So the 9 signals that enter v2 carry a 100% win rate, superior to the 15-minute strategy’s standalone 94.7%. The overlay logic is doing quality control in real time.
And the increased return isn’t evenly distributed. The sell side drives more of the gain than you’d expect. v1’s sell signals were already perfect (100% win rate, 9 for 9). Adding four more overlay sell signals — all winners — expanded the sell compound return from 19.79% to 23.88%. That’s a +20.7% relative gain on the sell side, outpacing the buy side’s +17.1%.
The overlay isn’t just adding signals. It’s adding filtered, high-conviction, contrarian signals that expand the portfolio’s exposure without degrading its edge.
The Final Architecture: A Triangle
Pull everything together, and the optimal answer isn’t one asset. It’s a three-layer structure.
Core Position: TQQQ + SPXL
Both carry a 96.43% win rate, but different underlying Betas. TQQQ is the offense — it captures the Nasdaq’s higher trend momentum and volatility. SPXL is the stabilizer — its perfect sell record anchors the portfolio when counter-trend signals get noisy.
Together, they give you a Beta ladder and signal-level diversification without degrading the composite win rate.
And there’s an embedded free option: you don’t need to predict whether Nasdaq continues to lead or whether S&P 500 style rotates back into favor. Both are in the portfolio. Whichever runs, you collect.

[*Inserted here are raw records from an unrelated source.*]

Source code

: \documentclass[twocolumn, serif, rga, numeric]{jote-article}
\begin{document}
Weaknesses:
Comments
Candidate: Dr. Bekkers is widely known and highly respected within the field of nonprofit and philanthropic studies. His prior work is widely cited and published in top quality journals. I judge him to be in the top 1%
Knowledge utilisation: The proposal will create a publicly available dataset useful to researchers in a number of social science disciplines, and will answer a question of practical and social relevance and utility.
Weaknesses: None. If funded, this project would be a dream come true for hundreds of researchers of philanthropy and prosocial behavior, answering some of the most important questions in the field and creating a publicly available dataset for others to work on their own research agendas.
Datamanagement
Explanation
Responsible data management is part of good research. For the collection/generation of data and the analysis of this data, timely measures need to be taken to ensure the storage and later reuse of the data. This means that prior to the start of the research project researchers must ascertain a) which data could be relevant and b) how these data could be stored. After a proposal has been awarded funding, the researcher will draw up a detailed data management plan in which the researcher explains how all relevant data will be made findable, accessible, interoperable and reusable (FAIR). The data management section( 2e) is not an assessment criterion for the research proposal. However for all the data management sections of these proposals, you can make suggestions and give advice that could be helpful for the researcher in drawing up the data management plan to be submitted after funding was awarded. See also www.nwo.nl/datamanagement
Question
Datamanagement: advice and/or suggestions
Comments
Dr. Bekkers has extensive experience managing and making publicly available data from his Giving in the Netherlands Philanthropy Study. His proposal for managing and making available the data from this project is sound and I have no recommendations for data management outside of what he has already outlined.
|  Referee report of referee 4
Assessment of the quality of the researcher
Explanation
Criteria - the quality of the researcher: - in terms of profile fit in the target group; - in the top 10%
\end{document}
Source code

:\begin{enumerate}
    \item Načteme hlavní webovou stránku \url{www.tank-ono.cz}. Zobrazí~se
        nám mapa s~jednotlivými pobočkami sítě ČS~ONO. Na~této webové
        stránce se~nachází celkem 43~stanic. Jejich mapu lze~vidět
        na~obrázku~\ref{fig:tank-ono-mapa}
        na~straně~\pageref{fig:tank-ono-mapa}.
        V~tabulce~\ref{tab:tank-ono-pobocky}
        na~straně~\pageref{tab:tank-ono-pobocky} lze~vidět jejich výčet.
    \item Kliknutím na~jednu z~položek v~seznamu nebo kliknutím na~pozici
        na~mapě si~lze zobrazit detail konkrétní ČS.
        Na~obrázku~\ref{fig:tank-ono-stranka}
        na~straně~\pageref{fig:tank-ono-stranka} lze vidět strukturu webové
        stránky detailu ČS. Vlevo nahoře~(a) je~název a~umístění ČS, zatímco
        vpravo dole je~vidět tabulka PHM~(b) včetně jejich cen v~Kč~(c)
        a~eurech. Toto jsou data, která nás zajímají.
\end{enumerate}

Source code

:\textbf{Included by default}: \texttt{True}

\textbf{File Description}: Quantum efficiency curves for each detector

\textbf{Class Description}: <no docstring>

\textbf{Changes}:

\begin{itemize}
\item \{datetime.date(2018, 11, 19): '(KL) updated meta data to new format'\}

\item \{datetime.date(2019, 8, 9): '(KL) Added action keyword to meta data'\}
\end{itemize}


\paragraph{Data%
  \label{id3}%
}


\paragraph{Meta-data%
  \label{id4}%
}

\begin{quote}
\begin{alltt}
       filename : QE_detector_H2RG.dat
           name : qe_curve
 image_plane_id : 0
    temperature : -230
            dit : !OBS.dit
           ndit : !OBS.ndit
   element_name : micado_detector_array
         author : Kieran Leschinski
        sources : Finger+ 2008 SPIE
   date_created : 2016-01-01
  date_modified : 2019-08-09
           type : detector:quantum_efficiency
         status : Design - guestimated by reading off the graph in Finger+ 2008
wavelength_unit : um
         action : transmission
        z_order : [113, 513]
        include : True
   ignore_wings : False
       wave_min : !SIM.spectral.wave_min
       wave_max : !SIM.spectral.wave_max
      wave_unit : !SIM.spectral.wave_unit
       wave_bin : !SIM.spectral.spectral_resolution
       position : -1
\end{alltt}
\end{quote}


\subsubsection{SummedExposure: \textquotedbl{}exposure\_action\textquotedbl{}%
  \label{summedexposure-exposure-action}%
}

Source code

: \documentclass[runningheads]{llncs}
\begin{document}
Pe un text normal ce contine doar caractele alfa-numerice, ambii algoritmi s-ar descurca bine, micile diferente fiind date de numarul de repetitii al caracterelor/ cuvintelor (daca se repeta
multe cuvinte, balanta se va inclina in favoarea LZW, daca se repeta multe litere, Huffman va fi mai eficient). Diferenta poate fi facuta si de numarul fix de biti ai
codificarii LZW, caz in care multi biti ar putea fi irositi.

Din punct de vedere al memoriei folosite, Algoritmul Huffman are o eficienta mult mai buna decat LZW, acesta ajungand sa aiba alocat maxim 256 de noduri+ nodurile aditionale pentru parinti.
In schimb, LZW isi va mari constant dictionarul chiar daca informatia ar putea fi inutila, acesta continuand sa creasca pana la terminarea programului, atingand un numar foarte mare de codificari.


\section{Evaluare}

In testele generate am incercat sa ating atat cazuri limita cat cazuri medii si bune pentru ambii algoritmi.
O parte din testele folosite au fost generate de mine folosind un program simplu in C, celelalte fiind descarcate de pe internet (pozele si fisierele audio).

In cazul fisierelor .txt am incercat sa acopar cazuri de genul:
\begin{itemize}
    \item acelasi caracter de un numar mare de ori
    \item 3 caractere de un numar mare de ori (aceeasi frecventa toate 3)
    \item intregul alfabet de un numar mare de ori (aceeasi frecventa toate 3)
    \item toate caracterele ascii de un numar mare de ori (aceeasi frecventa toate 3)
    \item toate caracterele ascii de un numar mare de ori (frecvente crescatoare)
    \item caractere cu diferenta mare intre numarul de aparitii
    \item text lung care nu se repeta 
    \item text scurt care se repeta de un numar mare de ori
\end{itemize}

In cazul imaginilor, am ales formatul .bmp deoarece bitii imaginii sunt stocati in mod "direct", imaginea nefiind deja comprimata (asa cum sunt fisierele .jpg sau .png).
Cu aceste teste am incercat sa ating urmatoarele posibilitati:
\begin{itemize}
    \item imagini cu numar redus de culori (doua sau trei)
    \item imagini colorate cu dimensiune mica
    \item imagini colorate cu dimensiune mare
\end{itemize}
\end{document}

Satellite Position: A Little SOXL
SOXL’s sell average return of 11.28% is nearly double TQQQ’s and more than double SPXL’s. Its counter-trend harvesting on the short side is in a league of its own.
The tradeoff is an 84.62% sell win rate. But “a little” is how you solve that. A position size small enough that two failures are fully absorbable, in exchange for 11 wins that outpace everything else in the portfolio.
Lose small, win big. It’s the only asymmetric bet in the structure — and it’s the source of the portfolio’s return elasticity.
Three Things That Need to Be Said About Risk
First, the backtest covers roughly six months and 28 signals. The sample is limited.
This strategy performed exceptionally from December 2025 to June 2026. But that period had its own market character — trend persistence, volatility levels, sector rotation patterns. Out-of-sample performance demands ongoing scrutiny.
Second, a 5,694% return will not fully replicate in live trading.
SOXL’s backtest result is more of a limit-case validation of Beta adaptability than a realistic target. Real-world friction — slippage, liquidity constraints during extreme moves, position sizing limits — will compress that number significantly.
Third, leveraged ETFs carry inherent structural risk.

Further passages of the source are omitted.